» **Try it**: If a line in the data below contains the word "news", copy it out.

________________________

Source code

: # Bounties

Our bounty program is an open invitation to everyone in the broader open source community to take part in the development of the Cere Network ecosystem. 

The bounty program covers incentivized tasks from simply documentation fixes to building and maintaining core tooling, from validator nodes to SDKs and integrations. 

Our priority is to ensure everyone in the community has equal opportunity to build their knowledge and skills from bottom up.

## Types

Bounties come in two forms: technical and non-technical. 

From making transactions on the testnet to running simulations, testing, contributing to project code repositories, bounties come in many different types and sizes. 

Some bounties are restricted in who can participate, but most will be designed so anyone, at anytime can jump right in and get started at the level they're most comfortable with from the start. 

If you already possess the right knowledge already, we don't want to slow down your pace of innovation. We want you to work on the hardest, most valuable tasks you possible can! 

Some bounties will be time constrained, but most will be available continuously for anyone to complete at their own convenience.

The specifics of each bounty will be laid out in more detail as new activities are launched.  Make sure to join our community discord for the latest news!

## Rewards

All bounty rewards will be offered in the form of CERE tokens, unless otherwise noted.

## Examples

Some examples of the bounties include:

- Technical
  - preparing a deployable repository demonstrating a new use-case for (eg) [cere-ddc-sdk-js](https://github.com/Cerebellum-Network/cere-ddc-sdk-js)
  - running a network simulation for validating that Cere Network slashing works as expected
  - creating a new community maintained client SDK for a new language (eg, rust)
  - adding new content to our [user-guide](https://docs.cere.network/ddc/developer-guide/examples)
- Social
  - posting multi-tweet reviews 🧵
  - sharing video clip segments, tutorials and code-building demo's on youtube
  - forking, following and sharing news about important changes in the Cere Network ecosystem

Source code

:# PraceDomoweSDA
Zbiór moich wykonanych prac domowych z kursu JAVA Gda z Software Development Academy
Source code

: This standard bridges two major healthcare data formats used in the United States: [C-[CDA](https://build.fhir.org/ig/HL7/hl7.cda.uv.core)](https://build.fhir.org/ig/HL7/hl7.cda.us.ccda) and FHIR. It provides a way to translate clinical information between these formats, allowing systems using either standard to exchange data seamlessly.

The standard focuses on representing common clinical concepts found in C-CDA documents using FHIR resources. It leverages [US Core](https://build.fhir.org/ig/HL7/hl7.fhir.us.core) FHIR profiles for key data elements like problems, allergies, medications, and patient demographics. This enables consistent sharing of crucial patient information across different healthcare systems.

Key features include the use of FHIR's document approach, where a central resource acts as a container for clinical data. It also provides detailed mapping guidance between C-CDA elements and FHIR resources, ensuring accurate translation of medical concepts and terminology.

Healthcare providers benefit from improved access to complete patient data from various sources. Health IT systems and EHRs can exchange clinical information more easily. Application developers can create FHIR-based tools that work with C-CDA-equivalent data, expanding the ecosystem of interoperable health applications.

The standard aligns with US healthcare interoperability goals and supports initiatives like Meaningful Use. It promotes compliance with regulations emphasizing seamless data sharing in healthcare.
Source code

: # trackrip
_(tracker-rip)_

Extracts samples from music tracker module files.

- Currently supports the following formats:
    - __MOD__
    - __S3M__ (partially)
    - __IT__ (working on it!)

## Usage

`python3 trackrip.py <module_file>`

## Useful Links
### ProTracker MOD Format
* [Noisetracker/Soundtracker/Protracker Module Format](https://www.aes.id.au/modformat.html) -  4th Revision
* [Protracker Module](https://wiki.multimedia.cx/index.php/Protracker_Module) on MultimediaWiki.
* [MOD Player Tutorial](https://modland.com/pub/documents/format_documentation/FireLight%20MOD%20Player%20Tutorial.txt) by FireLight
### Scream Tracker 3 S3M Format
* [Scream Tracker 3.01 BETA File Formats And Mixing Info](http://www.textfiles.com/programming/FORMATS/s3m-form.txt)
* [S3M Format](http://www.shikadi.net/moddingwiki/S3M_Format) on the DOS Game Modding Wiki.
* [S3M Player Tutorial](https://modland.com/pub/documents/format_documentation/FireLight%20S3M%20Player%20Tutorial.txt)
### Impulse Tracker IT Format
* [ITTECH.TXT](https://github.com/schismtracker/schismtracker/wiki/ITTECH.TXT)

________________________

» **Result for this task**:
The specifics of each bounty will be laid out in more detail as new activities are launched.  Make sure to join our community discord for the latest news!
  - forking, following and sharing news about important changes in the Cere Network ecosystem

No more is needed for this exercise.